Patients discussed how the tool would be useful to them, mainly as a reference tool for educational purposes, by helping them understand:

  • the structure of the lung,
  • how the lung changes due to different diseases,
  • the cells that make-up the lung,
  • how the cells in the lung interact with different drugs.

It could also help them to better communicate about their conditions with their healthcare professionals and with other patients or the public. They felt that being able to use this tool to talk about lung conditions could have a positive impact to help educate the next generation of patient advocates and respiratory scientists.

Finally, the patient representatives also recognised the Lung Cell Atlas as a potential tool for scientists, clinicians and pharmacological industry to develop novel treatments for lung disease that can improve the quality of life for people with lung disease.

Scientific, clinical and industry needs

The needs of the scientific, clinical and industry representatives were different from the patients’ needs.  They prioritized being able to access the data incorporated into the atlas and they suggested different ways to do this: within the platform, by downloading the data or by getting the information from the data guardians.

The respiratory scientists wanted to know about any possible gaps in the data used in the Lung Cell Atlas and were interested in whether individual research groups could contribute their data to the Lung Cell Atlas.

Representatives from the pharmaceutical industry were interested in using the Lung Cell Atlas to help them design better ways of delivering drugs to specific parts of the lung and to speed up drug development.
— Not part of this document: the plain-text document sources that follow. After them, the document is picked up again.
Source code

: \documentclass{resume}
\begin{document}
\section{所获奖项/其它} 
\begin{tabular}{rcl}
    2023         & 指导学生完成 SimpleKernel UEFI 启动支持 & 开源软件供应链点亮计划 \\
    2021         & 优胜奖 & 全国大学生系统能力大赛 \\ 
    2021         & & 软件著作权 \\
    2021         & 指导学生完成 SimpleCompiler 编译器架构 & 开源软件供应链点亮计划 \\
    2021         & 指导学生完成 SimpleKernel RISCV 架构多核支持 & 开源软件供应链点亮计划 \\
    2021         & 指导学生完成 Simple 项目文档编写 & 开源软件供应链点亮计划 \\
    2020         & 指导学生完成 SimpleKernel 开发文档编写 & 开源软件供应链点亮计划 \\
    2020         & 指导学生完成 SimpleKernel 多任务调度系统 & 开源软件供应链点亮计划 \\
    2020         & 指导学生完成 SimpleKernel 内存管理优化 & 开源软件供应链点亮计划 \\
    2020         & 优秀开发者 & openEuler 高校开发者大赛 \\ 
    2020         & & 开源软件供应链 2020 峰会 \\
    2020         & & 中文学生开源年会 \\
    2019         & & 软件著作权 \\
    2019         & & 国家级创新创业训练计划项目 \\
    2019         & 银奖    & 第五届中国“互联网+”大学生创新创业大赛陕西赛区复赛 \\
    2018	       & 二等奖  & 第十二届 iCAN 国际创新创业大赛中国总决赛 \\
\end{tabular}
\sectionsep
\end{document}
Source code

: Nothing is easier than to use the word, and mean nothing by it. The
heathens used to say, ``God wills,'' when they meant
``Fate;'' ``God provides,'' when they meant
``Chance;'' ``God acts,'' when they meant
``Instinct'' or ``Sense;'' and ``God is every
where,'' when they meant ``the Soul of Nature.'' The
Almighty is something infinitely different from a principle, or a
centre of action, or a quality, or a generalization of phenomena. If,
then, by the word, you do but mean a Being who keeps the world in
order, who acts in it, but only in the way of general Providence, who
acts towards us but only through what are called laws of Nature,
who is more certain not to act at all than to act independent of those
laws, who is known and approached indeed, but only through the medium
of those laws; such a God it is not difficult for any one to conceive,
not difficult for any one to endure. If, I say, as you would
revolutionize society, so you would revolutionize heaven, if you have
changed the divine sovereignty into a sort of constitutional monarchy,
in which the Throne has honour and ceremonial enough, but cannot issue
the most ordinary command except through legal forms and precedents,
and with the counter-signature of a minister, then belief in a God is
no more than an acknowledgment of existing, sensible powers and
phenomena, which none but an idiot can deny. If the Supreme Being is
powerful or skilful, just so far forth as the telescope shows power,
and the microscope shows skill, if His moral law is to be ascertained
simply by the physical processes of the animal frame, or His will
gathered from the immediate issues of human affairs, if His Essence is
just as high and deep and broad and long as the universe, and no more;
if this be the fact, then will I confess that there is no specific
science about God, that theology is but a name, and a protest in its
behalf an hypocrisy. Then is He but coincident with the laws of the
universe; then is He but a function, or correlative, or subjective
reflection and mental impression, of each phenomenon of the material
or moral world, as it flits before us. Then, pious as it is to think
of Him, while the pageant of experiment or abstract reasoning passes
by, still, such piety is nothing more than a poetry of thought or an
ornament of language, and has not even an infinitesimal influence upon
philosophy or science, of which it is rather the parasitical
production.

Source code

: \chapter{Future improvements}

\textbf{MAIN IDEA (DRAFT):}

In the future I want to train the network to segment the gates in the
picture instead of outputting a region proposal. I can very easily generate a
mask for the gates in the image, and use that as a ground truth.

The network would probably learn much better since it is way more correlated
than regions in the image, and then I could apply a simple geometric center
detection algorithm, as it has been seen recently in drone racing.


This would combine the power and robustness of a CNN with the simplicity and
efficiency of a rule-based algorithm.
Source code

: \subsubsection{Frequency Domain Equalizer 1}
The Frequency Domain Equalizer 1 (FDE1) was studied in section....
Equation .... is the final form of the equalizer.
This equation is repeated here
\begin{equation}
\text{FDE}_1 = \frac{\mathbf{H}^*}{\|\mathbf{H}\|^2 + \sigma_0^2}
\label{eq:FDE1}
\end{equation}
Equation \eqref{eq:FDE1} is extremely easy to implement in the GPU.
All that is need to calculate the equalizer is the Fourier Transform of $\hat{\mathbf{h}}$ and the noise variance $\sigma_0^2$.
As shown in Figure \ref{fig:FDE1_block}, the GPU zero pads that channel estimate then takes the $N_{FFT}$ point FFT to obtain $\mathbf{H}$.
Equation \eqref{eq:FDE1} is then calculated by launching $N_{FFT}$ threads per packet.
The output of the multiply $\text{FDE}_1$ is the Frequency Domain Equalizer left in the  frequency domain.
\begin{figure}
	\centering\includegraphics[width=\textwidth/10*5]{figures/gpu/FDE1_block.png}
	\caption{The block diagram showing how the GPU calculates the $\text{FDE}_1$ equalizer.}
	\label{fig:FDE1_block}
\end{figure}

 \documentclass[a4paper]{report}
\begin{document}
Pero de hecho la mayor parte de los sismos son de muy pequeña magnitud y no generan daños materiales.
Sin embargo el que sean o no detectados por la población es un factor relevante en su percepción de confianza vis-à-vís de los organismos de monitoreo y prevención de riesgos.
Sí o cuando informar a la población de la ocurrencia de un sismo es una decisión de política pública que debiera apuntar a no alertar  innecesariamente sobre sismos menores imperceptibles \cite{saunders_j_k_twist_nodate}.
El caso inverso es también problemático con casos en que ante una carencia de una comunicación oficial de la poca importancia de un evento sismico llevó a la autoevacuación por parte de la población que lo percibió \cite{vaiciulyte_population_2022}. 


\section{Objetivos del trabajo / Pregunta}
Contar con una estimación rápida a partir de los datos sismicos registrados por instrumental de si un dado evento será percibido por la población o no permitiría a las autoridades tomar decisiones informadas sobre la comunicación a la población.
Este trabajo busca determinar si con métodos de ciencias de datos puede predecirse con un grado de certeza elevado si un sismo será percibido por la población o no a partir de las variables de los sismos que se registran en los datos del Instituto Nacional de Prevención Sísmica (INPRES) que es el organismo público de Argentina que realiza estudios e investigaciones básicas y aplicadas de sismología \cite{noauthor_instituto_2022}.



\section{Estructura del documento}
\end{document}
They were especially interested in the data that had been used to develop the atlas and whether it could be used to examine specific changes within single cells.

Functionalities to meet the needs of the different users

All user groups agreed that exploring the biology of the lung and its disorders is an important reason for wanting to access the Lung Cell Atlas.

The needs of the patient group and the needs of the groups representing respiratory science, medicine and industry were very different to each other. Because of the differences, both groups agreed that it may be better to create two separate portals to access the Lung Cell Atlas; one for patients and the pubic, and another for scientists and industry representatives. The functions that could be helpful for each group were discussed.

Functions for the patient group:

Patient representatives advised that clear illustrations and a step-by-step introduction to the anatomy of the lung would be helpful for them when using the atlas. They could then access the individual cell types and the changes caused by disease. The complexity of the atlas could slowly increase as the user gets to the more detailed parts of the atlas.

Other factors that the patient groups agreed were important included:

  • being able to access the atlas from different devices,
  • strong visuals for each section,
  • a structured search function,
  • being able to leave feedback,
  • interactive resources with stories from patients around specific regions or structures in the lung (for example about quitting smoking or about COVID-19), and
  • availability in different languages.
Functions for the scientists and industry representatives’ group:

This group needed a design that would let them work with and analyse the data within the platform or to be able to download the data. They also wanted to be able to see the progress of the platform itself by seeing: the number of individuals, cells, locations and diseases covered by the atlas.